(Dataset excerpts)
****************************************

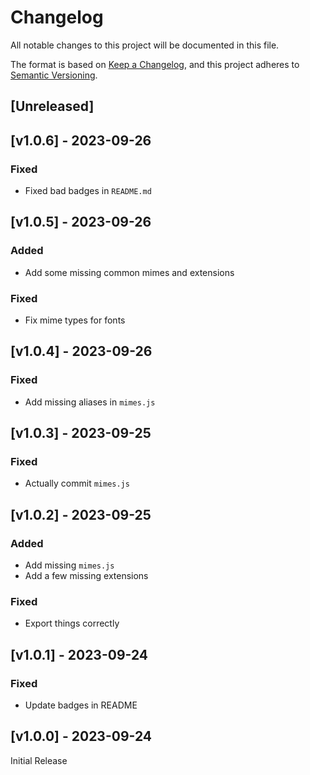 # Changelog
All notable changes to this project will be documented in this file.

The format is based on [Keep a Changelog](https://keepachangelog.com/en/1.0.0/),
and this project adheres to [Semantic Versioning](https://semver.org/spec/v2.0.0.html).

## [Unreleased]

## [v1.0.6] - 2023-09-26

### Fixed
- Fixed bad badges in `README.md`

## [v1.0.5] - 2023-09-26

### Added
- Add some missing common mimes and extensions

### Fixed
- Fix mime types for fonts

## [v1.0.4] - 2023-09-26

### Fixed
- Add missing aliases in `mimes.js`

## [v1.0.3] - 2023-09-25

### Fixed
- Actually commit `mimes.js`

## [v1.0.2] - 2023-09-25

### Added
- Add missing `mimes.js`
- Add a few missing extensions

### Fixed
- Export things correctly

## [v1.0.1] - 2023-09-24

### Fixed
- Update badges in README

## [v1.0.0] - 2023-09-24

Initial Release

****************************************

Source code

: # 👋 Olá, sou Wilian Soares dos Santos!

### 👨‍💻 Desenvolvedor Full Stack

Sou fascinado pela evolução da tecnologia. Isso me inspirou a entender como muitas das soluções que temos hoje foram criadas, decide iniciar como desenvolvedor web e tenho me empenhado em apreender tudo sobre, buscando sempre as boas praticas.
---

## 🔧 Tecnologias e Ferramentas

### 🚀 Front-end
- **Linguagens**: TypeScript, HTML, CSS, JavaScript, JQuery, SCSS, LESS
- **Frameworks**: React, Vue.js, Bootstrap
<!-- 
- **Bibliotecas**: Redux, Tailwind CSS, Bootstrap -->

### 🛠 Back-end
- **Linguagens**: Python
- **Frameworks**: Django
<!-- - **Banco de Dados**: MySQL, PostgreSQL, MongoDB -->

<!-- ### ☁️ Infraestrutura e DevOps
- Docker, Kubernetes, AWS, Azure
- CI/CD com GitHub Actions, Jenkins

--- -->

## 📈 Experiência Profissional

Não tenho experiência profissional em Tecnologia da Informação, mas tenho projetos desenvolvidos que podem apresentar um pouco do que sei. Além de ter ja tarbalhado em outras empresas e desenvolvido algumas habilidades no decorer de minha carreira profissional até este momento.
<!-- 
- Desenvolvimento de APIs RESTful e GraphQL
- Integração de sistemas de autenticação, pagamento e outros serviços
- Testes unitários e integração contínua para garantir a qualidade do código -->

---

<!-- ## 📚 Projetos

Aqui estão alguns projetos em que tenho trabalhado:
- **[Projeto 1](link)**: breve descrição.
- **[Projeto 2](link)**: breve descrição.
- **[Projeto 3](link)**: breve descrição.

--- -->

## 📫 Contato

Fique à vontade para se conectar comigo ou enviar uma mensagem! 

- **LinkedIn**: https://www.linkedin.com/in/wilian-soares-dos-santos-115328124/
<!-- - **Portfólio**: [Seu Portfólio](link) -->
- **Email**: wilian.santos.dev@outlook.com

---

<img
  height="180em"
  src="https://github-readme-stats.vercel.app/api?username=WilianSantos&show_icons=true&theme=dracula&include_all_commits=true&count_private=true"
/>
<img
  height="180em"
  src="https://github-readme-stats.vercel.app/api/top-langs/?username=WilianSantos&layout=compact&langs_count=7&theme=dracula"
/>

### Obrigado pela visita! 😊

****************************************

Your goal: With the line holding "### 👨‍💻 Desenvolvedor Full Stack" as the first and the line holding "- **Frameworks**: Django" as the last, set down that range of the entries above exactly, and nothing else.

Solution:
### 👨‍💻 Desenvolvedor Full Stack

Sou fascinado pela evolução da tecnologia. Isso me inspirou a entender como muitas das soluções que temos hoje foram criadas, decide iniciar como desenvolvedor web e tenho me empenhado em apreender tudo sobre, buscando sempre as boas praticas.
---

## 🔧 Tecnologias e Ferramentas

### 🚀 Front-end
- **Linguagens**: TypeScript, HTML, CSS, JavaScript, JQuery, SCSS, LESS
- **Frameworks**: React, Vue.js, Bootstrap
<!-- 
- **Bibliotecas**: Redux, Tailwind CSS, Bootstrap -->

### 🛠 Back-end
- **Linguagens**: Python
- **Frameworks**: Django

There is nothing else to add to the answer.